Member of the Missouri House of Representatives
- Incumbent
- Assumed office January 9, 2021
- Preceded by: Ken Wilson
- Constituency: 12th district (2021–2023) 8th district (2023–present)

Personal details
- Party: Republican
- Spouse: Ashley Hurlbert
- Children: 4

= Josh Hurlbert =

American politician

Josh Hurlbert is an American politician.

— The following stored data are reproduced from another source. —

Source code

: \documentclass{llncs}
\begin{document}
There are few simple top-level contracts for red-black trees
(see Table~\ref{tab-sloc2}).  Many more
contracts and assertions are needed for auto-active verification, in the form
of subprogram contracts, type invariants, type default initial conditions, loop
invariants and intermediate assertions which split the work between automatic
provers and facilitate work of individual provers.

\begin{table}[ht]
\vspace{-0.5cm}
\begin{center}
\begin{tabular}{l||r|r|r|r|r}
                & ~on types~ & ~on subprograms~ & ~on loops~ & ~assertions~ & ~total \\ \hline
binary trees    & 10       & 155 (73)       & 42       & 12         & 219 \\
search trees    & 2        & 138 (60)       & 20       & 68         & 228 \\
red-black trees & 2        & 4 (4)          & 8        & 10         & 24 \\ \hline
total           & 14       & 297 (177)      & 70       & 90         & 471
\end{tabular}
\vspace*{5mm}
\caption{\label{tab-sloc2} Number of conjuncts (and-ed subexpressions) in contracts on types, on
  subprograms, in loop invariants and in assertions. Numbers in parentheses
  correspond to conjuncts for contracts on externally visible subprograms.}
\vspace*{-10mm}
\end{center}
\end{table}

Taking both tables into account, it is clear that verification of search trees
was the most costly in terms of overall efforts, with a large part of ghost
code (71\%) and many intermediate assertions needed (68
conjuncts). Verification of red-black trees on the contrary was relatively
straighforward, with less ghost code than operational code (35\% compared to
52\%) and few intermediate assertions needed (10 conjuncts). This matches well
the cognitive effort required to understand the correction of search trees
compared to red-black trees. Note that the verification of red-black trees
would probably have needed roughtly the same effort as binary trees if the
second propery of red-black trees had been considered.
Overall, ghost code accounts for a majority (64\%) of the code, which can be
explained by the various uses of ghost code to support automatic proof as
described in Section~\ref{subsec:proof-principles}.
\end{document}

He is a Republican member of the Missouri House of Representatives, elected in November 2020 to represent District 12. Following redistricting in 2022, his home was placed in District 8, where he successfully ran for re-election. Democrat Jamie Johnson won the redrawn 12th district.

== Missouri House of Representatives ==
In 2025, Hurlbert sponsored a bill to allow utility companies to charge customers additional charges for Construction Work in Progress.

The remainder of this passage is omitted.